• **WHAT YOU WILL DO**
Below are some entries. Repeat exactly the lines from the one with "- Voice detection" through the one with "### External Tools", and only those.

• **Stored data**

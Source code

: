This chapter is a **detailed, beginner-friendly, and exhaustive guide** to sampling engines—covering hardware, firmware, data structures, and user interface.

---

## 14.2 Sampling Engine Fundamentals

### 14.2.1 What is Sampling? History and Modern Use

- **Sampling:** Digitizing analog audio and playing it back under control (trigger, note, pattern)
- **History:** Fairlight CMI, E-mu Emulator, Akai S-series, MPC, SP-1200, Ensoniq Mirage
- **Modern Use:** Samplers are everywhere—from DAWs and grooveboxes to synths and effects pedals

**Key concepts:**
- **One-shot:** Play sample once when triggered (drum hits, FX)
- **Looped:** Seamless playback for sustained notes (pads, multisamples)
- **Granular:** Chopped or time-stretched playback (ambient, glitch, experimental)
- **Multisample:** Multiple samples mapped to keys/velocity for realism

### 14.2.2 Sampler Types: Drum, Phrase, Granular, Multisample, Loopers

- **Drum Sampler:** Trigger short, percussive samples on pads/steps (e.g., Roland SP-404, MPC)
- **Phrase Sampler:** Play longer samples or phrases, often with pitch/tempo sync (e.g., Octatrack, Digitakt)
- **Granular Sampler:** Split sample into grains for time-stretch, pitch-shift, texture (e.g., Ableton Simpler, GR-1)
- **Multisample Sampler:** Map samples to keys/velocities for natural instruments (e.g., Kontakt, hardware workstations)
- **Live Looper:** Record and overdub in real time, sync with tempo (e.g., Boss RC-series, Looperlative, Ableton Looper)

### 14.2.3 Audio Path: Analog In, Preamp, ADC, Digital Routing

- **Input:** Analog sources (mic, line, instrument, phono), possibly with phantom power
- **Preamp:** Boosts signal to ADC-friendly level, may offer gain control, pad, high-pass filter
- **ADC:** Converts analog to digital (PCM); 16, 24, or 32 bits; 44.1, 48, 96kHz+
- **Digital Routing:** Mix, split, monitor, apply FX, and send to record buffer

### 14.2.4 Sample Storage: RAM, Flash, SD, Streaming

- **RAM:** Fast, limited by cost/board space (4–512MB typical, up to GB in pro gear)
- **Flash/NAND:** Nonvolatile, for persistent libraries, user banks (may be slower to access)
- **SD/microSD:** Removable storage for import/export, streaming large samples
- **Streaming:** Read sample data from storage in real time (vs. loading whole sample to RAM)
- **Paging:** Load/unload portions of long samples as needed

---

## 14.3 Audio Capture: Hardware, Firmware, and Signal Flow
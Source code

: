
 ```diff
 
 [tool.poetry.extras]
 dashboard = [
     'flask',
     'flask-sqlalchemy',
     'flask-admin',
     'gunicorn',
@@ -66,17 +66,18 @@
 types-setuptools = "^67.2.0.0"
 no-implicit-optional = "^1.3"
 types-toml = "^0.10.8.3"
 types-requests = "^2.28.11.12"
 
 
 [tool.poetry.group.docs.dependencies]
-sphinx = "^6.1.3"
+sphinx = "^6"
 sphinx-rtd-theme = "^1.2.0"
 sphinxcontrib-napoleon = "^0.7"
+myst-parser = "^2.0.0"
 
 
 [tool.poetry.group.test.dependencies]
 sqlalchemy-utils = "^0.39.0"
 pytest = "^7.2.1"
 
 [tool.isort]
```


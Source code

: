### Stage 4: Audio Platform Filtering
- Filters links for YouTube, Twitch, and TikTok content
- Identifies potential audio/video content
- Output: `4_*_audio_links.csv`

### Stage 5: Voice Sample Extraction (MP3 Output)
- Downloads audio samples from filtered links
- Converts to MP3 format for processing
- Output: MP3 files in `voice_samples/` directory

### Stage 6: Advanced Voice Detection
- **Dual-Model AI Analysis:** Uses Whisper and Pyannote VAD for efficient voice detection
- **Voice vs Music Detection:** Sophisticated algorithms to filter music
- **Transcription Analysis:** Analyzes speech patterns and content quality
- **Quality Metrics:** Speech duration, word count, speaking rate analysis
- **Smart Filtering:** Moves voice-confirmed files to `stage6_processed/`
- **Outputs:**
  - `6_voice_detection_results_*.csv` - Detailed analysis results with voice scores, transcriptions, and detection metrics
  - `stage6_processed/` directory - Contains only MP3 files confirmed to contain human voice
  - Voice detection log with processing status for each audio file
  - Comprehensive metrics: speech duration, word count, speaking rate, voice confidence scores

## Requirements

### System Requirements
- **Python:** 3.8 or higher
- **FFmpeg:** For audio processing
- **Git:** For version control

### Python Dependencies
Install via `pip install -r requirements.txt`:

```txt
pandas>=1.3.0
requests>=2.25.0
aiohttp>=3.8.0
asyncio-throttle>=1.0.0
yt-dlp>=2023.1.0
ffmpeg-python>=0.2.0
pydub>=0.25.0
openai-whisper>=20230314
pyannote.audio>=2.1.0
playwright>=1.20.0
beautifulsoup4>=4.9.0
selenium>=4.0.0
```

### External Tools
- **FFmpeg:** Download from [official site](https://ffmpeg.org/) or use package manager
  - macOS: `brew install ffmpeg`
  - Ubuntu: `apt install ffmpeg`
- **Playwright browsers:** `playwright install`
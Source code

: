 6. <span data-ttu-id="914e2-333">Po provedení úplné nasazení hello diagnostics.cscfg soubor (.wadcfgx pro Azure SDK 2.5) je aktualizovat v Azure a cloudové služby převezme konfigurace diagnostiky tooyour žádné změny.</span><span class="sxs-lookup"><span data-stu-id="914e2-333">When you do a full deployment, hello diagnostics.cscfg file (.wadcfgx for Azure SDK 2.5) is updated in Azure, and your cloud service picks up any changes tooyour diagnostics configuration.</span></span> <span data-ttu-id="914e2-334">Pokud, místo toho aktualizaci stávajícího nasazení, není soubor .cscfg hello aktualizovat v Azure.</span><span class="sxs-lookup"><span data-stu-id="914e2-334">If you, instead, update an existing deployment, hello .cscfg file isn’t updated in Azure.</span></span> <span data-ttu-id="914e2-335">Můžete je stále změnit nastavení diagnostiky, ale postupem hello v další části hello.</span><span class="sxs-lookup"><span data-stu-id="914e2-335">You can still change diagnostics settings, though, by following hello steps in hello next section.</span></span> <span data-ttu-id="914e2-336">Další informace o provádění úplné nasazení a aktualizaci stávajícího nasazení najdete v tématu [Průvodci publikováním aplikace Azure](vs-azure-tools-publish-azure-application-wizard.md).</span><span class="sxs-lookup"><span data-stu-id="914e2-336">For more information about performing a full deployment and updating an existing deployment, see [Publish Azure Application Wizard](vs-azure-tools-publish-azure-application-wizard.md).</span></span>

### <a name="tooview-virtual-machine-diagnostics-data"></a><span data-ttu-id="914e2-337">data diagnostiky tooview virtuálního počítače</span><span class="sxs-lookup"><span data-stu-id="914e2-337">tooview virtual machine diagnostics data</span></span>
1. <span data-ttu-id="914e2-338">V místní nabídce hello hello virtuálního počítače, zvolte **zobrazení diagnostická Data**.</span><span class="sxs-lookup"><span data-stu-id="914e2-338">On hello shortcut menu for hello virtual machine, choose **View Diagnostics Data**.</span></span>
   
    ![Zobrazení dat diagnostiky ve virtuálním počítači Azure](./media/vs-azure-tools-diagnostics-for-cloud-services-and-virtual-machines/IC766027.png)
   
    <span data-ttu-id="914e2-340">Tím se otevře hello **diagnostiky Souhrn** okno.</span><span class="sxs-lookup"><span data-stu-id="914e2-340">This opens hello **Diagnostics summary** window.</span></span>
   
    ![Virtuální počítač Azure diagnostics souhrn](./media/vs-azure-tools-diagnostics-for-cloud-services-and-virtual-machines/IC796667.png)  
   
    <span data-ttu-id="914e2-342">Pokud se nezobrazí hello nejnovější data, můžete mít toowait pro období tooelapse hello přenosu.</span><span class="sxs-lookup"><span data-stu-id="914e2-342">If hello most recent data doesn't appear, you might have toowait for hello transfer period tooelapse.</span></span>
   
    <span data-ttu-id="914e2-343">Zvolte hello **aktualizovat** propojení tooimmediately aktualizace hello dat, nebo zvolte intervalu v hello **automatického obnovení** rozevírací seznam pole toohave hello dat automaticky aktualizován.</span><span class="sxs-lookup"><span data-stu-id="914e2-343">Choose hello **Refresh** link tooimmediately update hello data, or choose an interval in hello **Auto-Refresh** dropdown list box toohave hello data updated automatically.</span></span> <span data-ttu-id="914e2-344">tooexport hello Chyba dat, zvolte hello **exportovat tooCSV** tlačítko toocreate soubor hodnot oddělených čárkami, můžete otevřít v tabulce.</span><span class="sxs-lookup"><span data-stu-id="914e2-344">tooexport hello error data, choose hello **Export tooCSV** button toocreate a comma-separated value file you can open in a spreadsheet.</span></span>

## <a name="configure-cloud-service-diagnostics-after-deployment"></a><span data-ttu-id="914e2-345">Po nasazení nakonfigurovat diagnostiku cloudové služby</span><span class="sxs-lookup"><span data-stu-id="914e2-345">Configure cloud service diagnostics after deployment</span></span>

• **ANSWER BOX**
  - Voice detection log with processing status for each audio file
  - Comprehensive metrics: speech duration, word count, speaking rate, voice confidence scores

## Requirements

### System Requirements
- **Python:** 3.8 or higher
- **FFmpeg:** For audio processing
- **Git:** For version control

### Python Dependencies
Install via `pip install -r requirements.txt`:

```txt
pandas>=1.3.0
requests>=2.25.0
aiohttp>=3.8.0
asyncio-throttle>=1.0.0
yt-dlp>=2023.1.0
ffmpeg-python>=0.2.0
pydub>=0.25.0
openai-whisper>=20230314
pyannote.audio>=2.1.0
playwright>=1.20.0
beautifulsoup4>=4.9.0
selenium>=4.0.0
```

### External Tools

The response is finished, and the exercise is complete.